Stream Abstraction for GPU

Work Log

  • Week 1 (10/11/2009 ~ 10/18/2009) Brainstorming
  • Week 2 (10/19/2009 ~ 10/25/2009) Goal: Make RandomSourceFilter<float> | DelayFilter<float, float> work
    • Refactoring the filter class hierarchy (10/21): 
      • Abstract base class: FilterBase
      • Filter<inType, outType> -> FilterBase
      • other filters derived from Filter<>. Examples are RandomSourceFilter<outType>, FileSourceFilter<outType>, SocketSourceFilter<outType>, FileSinkFilter<inType>, SplitFilter<inType, outType, fanOutSize>, JoinFilter<inType, outType, fanInSize> ...
      • TODO: Are we gonna support multiple in/out stream/types? If so, the class may need refactoring again. High risk...
    • Need a global system object that holds all topological information? Currently I have a StreamSystem object that knows all filters and their relationships.
    • Designing data channel interface (10/22):
      • Base Interface includes:
        • int ChannelBase::reserve(void **, int bSize) : instead of push() to remove the extra memory copy
        • void ChannelBase::reserve_done()
        • int ChannelBase::pop(void **buffer, int peekBSize, int popBSize, int parallel, bool consumeFlag = true)
        • Two kind of concrete channels<>: inter-process channel(in multiple node case), intra-process channel.
    • Implementing the execution framework (10/23)
      • Each filter is a cpu thread, currently
      • Filter runs a kernel once its input is ready and meets the requirement for parallelism
      • Channel buffer management? Currently using produce/consume style.
    • Channel operations (reserve, pop) debugging (10/24,25): working
  • Week3 (10/26/2009 ~ 11/1/2009) Goal: simple example working; integrate CUDA(defer)
    • Adding TermOutFilter causes crash. debugging (10/26)

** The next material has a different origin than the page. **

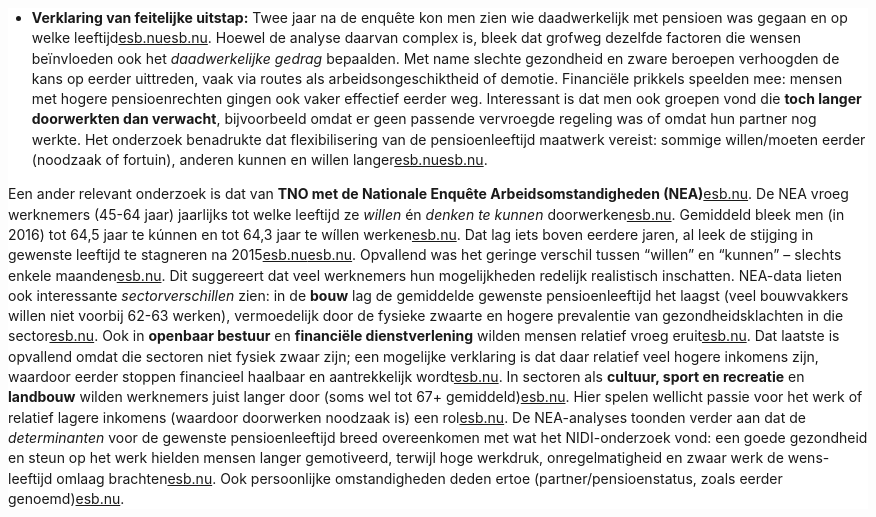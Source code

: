 - **Verklaring van feitelijke uitstap:** Twee jaar na de enquête kon men zien wie daadwerkelijk met pensioen was gegaan en op welke leeftijd[esb.nu](https://esb.nu/vervroegd-pensioen-is-kwestie-van-noodzaak-of-fortuin/#:~:text=aangesloten%20bij%20de%20pensioenfondsen%20ABP,gegaan%20en%20op%20welke%20leeftijd)[esb.nu](https://esb.nu/vervroegd-pensioen-is-kwestie-van-noodzaak-of-fortuin/#:~:text=Gewenst%2C%20verwacht%20en%20feitelijk%20pensioen). Hoewel de analyse daarvan complex is, bleek dat grofweg dezelfde factoren die wensen beïnvloeden ook het _daadwerkelijke gedrag_ bepaalden. Met name slechte gezondheid en zware beroepen verhoogden de kans op eerder uittreden, vaak via routes als arbeidsongeschiktheid of demotie. Financiële prikkels speelden mee: mensen met hogere pensioenrechten gingen ook vaker effectief eerder weg. Interessant is dat men ook groepen vond die **toch langer doorwerkten dan verwacht**, bijvoorbeeld omdat er geen passende vervroegde regeling was of omdat hun partner nog werkte. Het onderzoek benadrukte dat flexibilisering van de pensioenleeftijd maatwerk vereist: sommige willen/moeten eerder (noodzaak of fortuin), anderen kunnen en willen langer[esb.nu](https://esb.nu/vervroegd-pensioen-is-kwestie-van-noodzaak-of-fortuin/#:~:text=Een%20belangrijke%20vraag%20is%20daarom,is%20aan%20een%20bepaalde%20levensstandaard)[esb.nu](https://esb.nu/vervroegd-pensioen-is-kwestie-van-noodzaak-of-fortuin/#:~:text=zwaarte%20van%20beroep,is%20aan%20een%20bepaalde%20levensstandaard).
    

Een ander relevant onderzoek is dat van **TNO met de Nationale Enquête Arbeidsomstandigheden (NEA)**[esb.nu](https://esb.nu/veel-werknemers-willen-eerder-stoppen-met-werken-dan-overheid-beoogt/#:~:text=Bij%20onze%20analyse%20gebruiken%20we,meetwijze%20en%20betrouwbaarheid%20van%20de). De NEA vroeg werknemers (45-64 jaar) jaarlijks tot welke leeftijd ze _willen_ én _denken te kunnen_ doorwerken[esb.nu](https://esb.nu/veel-werknemers-willen-eerder-stoppen-met-werken-dan-overheid-beoogt/#:~:text=arbeidssituatie%20van%20werknemers%20in%20Nederland%2C,de%20leeftijdsklasse%20van%2045%E2%80%9364%20jaar). Gemiddeld bleek men (in 2016) tot 64,5 jaar te kúnnen en tot 64,3 jaar te wíllen werken[esb.nu](https://esb.nu/veel-werknemers-willen-eerder-stoppen-met-werken-dan-overheid-beoogt/#:~:text=Tot%20welke%20leeftijd%20willen%20en,pensioenleeftijden%E2%80%99%20praktisch). Dat lag iets boven eerdere jaren, al leek de stijging in gewenste leeftijd te stagneren na 2015[esb.nu](https://esb.nu/veel-werknemers-willen-eerder-stoppen-met-werken-dan-overheid-beoogt/#:~:text=Als%20we%20de%20resultaten%20van,niet%20heeft%20doorgezet%20in%202016)[esb.nu](https://esb.nu/veel-werknemers-willen-eerder-stoppen-met-werken-dan-overheid-beoogt/#:~:text=In%20de%20afgelopen%20jaren%20steeg,huishoudensinkomen%20de%20gewenste%20pensioenleeftijd%20verlaagt). Opvallend was het geringe verschil tussen “willen” en “kunnen” – slechts enkele maanden[esb.nu](https://esb.nu/veel-werknemers-willen-eerder-stoppen-met-werken-dan-overheid-beoogt/#:~:text=Tot%20welke%20leeftijd%20willen%20en,pensioenleeftijden%E2%80%99%20praktisch). Dit suggereert dat veel werknemers hun mogelijkheden redelijk realistisch inschatten. NEA-data lieten ook interessante _sectorverschillen_ zien: in de **bouw** lag de gemiddelde gewenste pensioenleeftijd het laagst (veel bouwvakkers willen niet voorbij 62-63 werken), vermoedelijk door de fysieke zwaarte en hogere prevalentie van gezondheidsklachten in die sector[esb.nu](https://esb.nu/veel-werknemers-willen-eerder-stoppen-met-werken-dan-overheid-beoogt/#:~:text=Figuur%202%20splitst%20de%20gewenste,landbouw%20juist%20relatief%20lang%20doorwerken). Ook in **openbaar bestuur** en **financiële dienstverlening** wilden mensen relatief vroeg eruit[esb.nu](https://esb.nu/veel-werknemers-willen-eerder-stoppen-met-werken-dan-overheid-beoogt/#:~:text=de%20leeftijd%20tot%20waarop%20men,landbouw%20juist%20relatief%20lang%20doorwerken). Dat laatste is opvallend omdat die sectoren niet fysiek zwaar zijn; een mogelijke verklaring is dat daar relatief veel hogere inkomens zijn, waardoor eerder stoppen financieel haalbaar en aantrekkelijk wordt[esb.nu](https://esb.nu/veel-werknemers-willen-eerder-stoppen-met-werken-dan-overheid-beoogt/#:~:text=verschillen%20in%20de%20gewenste%20pensioen%C2%ADleeftijd,inkomsten%20wellicht%20kunnen%20verklaren%20waarom). In sectoren als **cultuur, sport en recreatie** en **landbouw** wilden werknemers juist langer door (soms wel tot 67+ gemiddeld)[esb.nu](https://esb.nu/veel-werknemers-willen-eerder-stoppen-met-werken-dan-overheid-beoogt/#:~:text=de%20leeftijd%20tot%20waarop%20men,landbouw%20juist%20relatief%20lang%20doorwerken). Hier spelen wellicht passie voor het werk of relatief lagere inkomens (waardoor doorwerken noodzaak is) een rol[esb.nu](https://esb.nu/veel-werknemers-willen-eerder-stoppen-met-werken-dan-overheid-beoogt/#:~:text=verschillen%20in%20de%20gewenste%20pensioen%C2%ADleeftijd,inkomsten%20wellicht%20kunnen%20verklaren%20waarom). De NEA-analyses toonden verder aan dat de _determinanten_ voor de gewenste pensioenleeftijd breed overeenkomen met wat het NIDI-onderzoek vond: een goede gezondheid en steun op het werk hielden mensen langer gemotiveerd, terwijl hoge werkdruk, onregelmatigheid en zwaar werk de wens-leeftijd omlaag brachten[esb.nu](https://esb.nu/veel-werknemers-willen-eerder-stoppen-met-werken-dan-overheid-beoogt/#:~:text=pensioenleeftijd%3A%20bij%20onregelmatige%20werk%C2%ADtijden%2C%20een,pensioen%2C%20terwijl%20men%20met%20thuis%C2%ADwonende). Ook persoonlijke omstandigheden deden ertoe (partner/pensioenstatus, zoals eerder genoemd)[esb.nu](https://esb.nu/veel-werknemers-willen-eerder-stoppen-met-werken-dan-overheid-beoogt/#:~:text=factoren%20als%20steun%20van%20de,te%20vergaren%20voor%20hun%20levensonderhoud).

    • Lessons learned: (a) add "volatile" keyword for class members if the class is run in multi-threaded. (b) g++ in mac seems to have bugs handling volatile variables, not sure if it is because of the compiler or pthread (10/27)
    • Working on a way to gracefully terminate the program by flushing signals from source to sink filters. (10/28)
    • RandomSourceFilter<float> | DelayFilter<float, float> | outputFilter<float> works. (10/29)
    • Typelist is a potential solution to represent filters with multiple input and output ports. Filter now is defined as Filter<inTypeList, outTypeList> where the *TypeList can have arbitrary number of types in it. (See Loki::TypeList and "Modern C++ Design: Generic Programming and Design Patterns Applied")  Re-factoring code...   10/30) 
    • Made FIR filter working. Need to change the algorithm in the channel buffer management: copy tail buffer to the front of the head in case the tail is large enough.
  • Week4 (11/2/2009 ~ 11/8/2009) Goal: More test cases. Multi-node streaming
    • Debugging (11/2/2009)
    • Adding VecAddFilter, more bug fixes (multi input) (11/3/2009)
    • Start extending to multi-node case. (11/4/2009)
    • Design inter-connection channel class
  • Week5(11/9/2009 ~ 11/15/2009) Goal: Design multi-node case
    • Debugging multi-node case (11/14~11/17): 
  • Week6(11/17/2009~/11/23/2009) Goal: Implement multi-node case, add cuda support
    • simple multi-node case working: identity filter (11/17)
    • Refactor Makefile: add nvcc (11/17)
    • Add gpu object per process. It encapsulates all cuda calls and provide dma functions. (11/18)
    • Revise Channel classes to handle different end node configurations(GPU/CPU/Network->GPU/CPU/Network, 6 combs) (11/19)
    • Add GPU kernel calls. (11/20): make several filter examples working
  • Week7(11/24/09~11/30/09): Thanksgiving
  • Week8(11/31/09~/12/06/09) Goal: IS benchmark on GPU
    • Add random double generator filter (11/31/09)
    • Rewrite Reduce filter (12/1/09)
    • Add bucketsort filter(12/2/09)
    • Bucket sort CPU version working(12/3/09)
    • Add GPU part in bucket sort(12/4/09)